Virtualisation

Warning

This chapter is work-in-progress and may contain vastly incomplete information.

This section will provide a guide on how to provide virtual, isolated environments for users. But first, we will discuss the different environment types there exist and their up and downsides.

Types of Virtualisation

What is Virtualisation?

Roughly speaking, the idea of virtualisation is to provide an isolated environment (from now on called the Guest) where code which is has a trust level less-than-or-equal to the surrounding system (from now on called the Host). More abstractly, virtualisation provides a (more or less) well-defined Interface for a Guest to operate on. This interface may be PC hardware, the POSIX API or the System Call interface of the Linux kernel.

Seen under this light, one could consider the Linux kernel as a type of virtualisation itself: for each process running under the kernel, a well defined interface is provided. The processes cannot (except by well-defined means) interact with each other, and they do not need to care about the hardware specifics.

Full Virtualisation

See also

The Wikipedia article on Full Virtualisation. Some of the content in this section is based on that article.

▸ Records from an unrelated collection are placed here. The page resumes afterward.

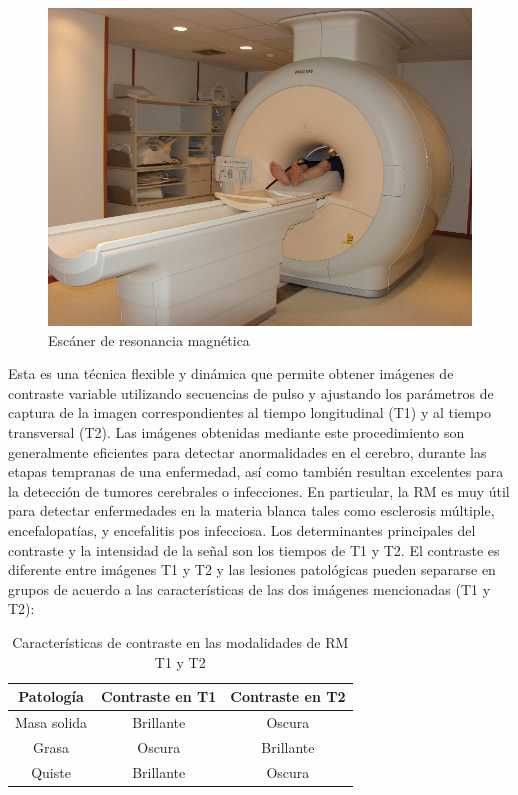 \begin{figure}[H]
\centering
\includegraphics[scale=0.3]{images/scanner.jpg}
\caption{Escáner de resonancia magnética}
\label{fig:scanner:mri}
\end{figure}

Esta es una técnica flexible y dinámica que permite obtener imágenes de contraste variable utilizando secuencias de pulso y ajustando los parámetros de captura de la imagen correspondientes al tiempo longitudinal (T1) y al tiempo transversal (T2). Las imágenes obtenidas mediante este procedimiento son generalmente eficientes para detectar anormalidades en el cerebro, durante las etapas tempranas de una enfermedad, así como también resultan excelentes para la detección de tumores cerebrales o infecciones. En particular, la RM es muy útil para detectar enfermedades en la materia blanca tales como esclerosis múltiple, encefalopatías, y encefalitis pos infecciosa. Los determinantes principales del contraste y la intensidad de la señal son los tiempos de T1 y T2. El contraste es diferente entre imágenes T1 y T2 y las lesiones patológicas pueden separarse en grupos de acuerdo a las características de las dos imágenes mencionadas (T1 y T2):


\begin{table}[H]
	\centering
	\begin{tabular}{c|c c}
	Patología & Contraste en T1 & Contraste en T2   \\ 
	\hline Masa solida & Brillante & Oscura  \\ 
	Grasa & Oscura & Brillante  \\ 
	Quiste &	Brillante &	Oscura  \\ 
	\end{tabular}
	\caption{Características de contraste en las modalidades de RM T1 y T2}
	\label{tab:colores_por_MRI}
\end{table}

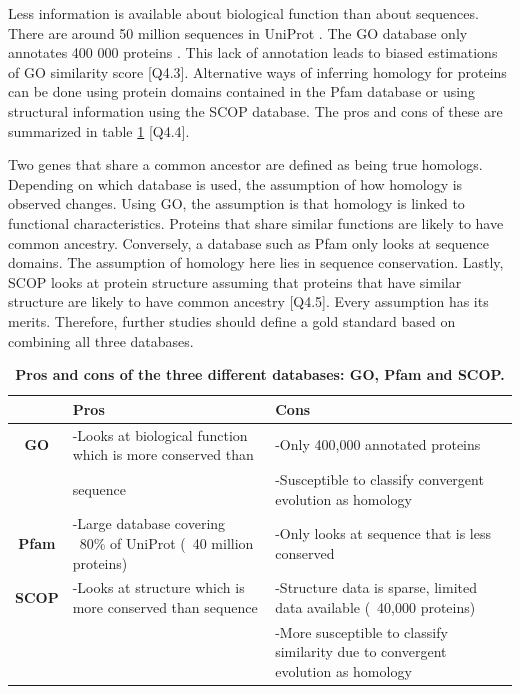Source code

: \documentclass{article}
\begin{document}
Less information is available about biological function than about sequences. There are around 50 million sequences in UniProt \citep{consortium_uniprot:_2015}. The GO database only annotates 400 000 proteins \citep{consortium_gene_2015}. This lack of annotation leads to biased estimations of GO similarity score [Q4.3]. Alternative ways of inferring homology for proteins can be done using protein domains contained in the Pfam database or using structural information using the SCOP database. The pros and cons of these are summarized in table \ref{table:db} [Q4.4]. 

Two genes that share a common ancestor are defined as being true homologs. Depending on which database is used, the assumption of how homology is observed changes. Using GO, the assumption is that homology is linked to functional characteristics. Proteins that share similar functions are likely to have common ancestry. Conversely, a database such as Pfam only looks at sequence domains. The assumption of homology here lies in sequence conservation. Lastly, SCOP looks at protein structure assuming that proteins that have similar structure are likely to have common ancestry [Q4.5]. Every assumption has its merits. Therefore, further studies should define a gold standard based on combining all three databases.

\begin{table}[bh!]
\centering
\caption{\textbf{Pros and cons of the three different databases: GO, Pfam and SCOP.}}
\label{table:db}
\begin{tabular}{|c|p{5cm}|p{5cm}|}
\hline
     & \textbf{Pros}                                                                            & \textbf{Cons}                                                                            \\ \hline
\textbf{GO}   &  -Looks at biological function which is more conserved than  &  -Only 400,000 annotated proteins                                                 \\ 
     & sequence                                                                                &  -Susceptible to classify convergent evolution as homology \\ \hline
\textbf{Pfam} &  -Large database covering ~80\% of UniProt (~40 million proteins)                 &  -Only looks at sequence that is less conserved                                \\ \hline
\textbf{SCOP} &  -Looks at structure which is more conserved than sequence                        &  -Structure data is sparse, limited data available (~40,000 proteins)
\\ 
     &                                                                                 &  -More susceptible to classify similarity due to convergent evolution as homology \\ \hline
\end{tabular}
\end{table}
\end{document}
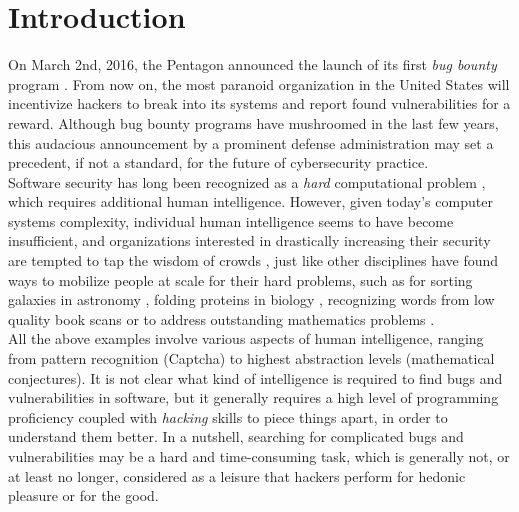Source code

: \section{Introduction}
\label{sec:intro}
On March 2nd, 2016, the Pentagon announced the launch of its first {\it bug bounty} program \cite{Pentagon}. From now on, the most paranoid organization in the United States will incentivize hackers to break into its systems and report found vulnerabilities for a reward. Although bug bounty programs have mushroomed in the last few years, this audacious announcement by a prominent defense administration may set a precedent, if not a standard, for the future of cybersecurity practice.\\ 

Software security has long been recognized as a {\it hard} computational problem \cite{adams1984textordfeminineoptimizing}, which requires additional human intelligence. However, given today's computer systems complexity, individual human intelligence seems to have become insufficient, and organizations interested in drastically increasing their security are tempted to tap the wisdom of crowds \cite{surowiecki2005wisdom}, just like other disciplines have found ways to mobilize people at scale for their hard problems, such as for sorting galaxies in astronomy \cite{smith2013introduction}, folding proteins in biology \cite{khatib2011algorithm}, recognizing words from low quality book scans \cite{von2003captcha} or to address outstanding mathematics problems \cite{gowers2009massively,cranshaw2011polymath}.\\ 

All the above examples involve various aspects of human intelligence, ranging from pattern recognition (Captcha) to highest abstraction levels (mathematical conjectures). It is not clear what kind of intelligence is required to find bugs and vulnerabilities in software, but it generally requires a high level of programming proficiency coupled with {\it hacking} skills to piece things apart, in order to understand them better. In a nutshell, searching for complicated  bugs and vulnerabilities may be a hard and time-consuming task, which is generally not, or at least no longer, considered as a leisure that hackers perform for hedonic pleasure or for the good.\\


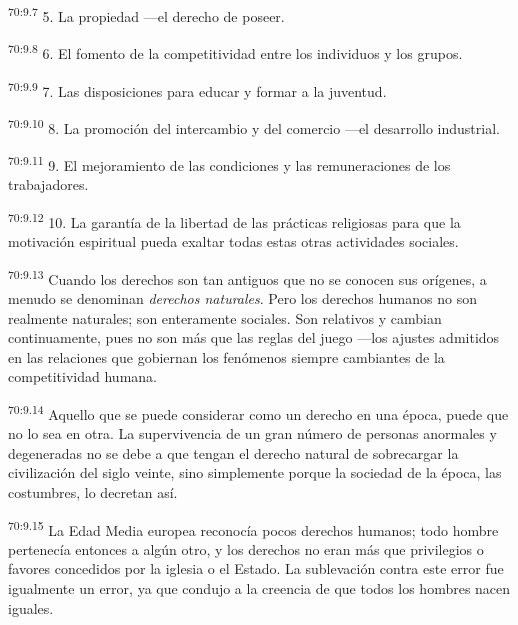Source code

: \par
\textsuperscript{70:9.7} 5. La propiedad ---el derecho de poseer.

\par
\textsuperscript{70:9.8} 6. El fomento de la competitividad entre los individuos y los grupos.

\par
\textsuperscript{70:9.9} 7. Las disposiciones para educar y formar a la juventud.

\par
\textsuperscript{70:9.10} 8. La promoción del intercambio y del comercio ---el desarrollo industrial.

\par
\textsuperscript{70:9.11} 9. El mejoramiento de las condiciones y las remuneraciones de los trabajadores.

\par
\textsuperscript{70:9.12} 10. La garantía de la libertad de las prácticas religiosas para que la motivación espiritual pueda exaltar todas estas otras actividades sociales.

\par
\textsuperscript{70:9.13} Cuando los derechos son tan antiguos que no se conocen sus orígenes, a menudo se denominan \textit{derechos naturales}. Pero los derechos humanos no son realmente naturales; son enteramente sociales. Son relativos y cambian continuamente, pues no son más que las reglas del juego ---los ajustes admitidos en las relaciones que gobiernan los fenómenos siempre cambiantes de la competitividad humana.

\par
\textsuperscript{70:9.14} Aquello que se puede considerar como un derecho en una época, puede que no lo sea en otra. La supervivencia de un gran número de personas anormales y degeneradas no se debe a que tengan el derecho natural de sobrecargar la civilización del siglo veinte, sino simplemente porque la sociedad de la época, las costumbres, lo decretan así.

\par
\textsuperscript{70:9.15} La Edad Media europea reconocía pocos derechos humanos; todo hombre pertenecía entonces a algún otro, y los derechos no eran más que privilegios o favores concedidos por la iglesia o el Estado. La sublevación contra este error fue igualmente un error, ya que condujo a la creencia de que todos los hombres nacen iguales.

A naive (but already very complex) type of virtualisation is Full Virtualisation. Here, the interface exposed to the Guest is that of actual hardware. CPUs, along with memory and peripherals like hard drives, are emulated in its entirety by the Host system. Naturally, this type of virtualisation is very slow: the Host system needs to spend several cycles for each operation of the Guest system which would normally be handled by hardware. Thus, this type of virtualisation incurs a significant slowdown.

The costs of Full Virtualisation can be mitigated with hardware support on the Host system. On modern x86_64 architectures for example, there are processor extensions which allow Full Virtualisation of other x86-based CPUs with relatively low costs. This means that the Host system only needs to emulate peripherals. This is also called Hardware-assisted virtualisation.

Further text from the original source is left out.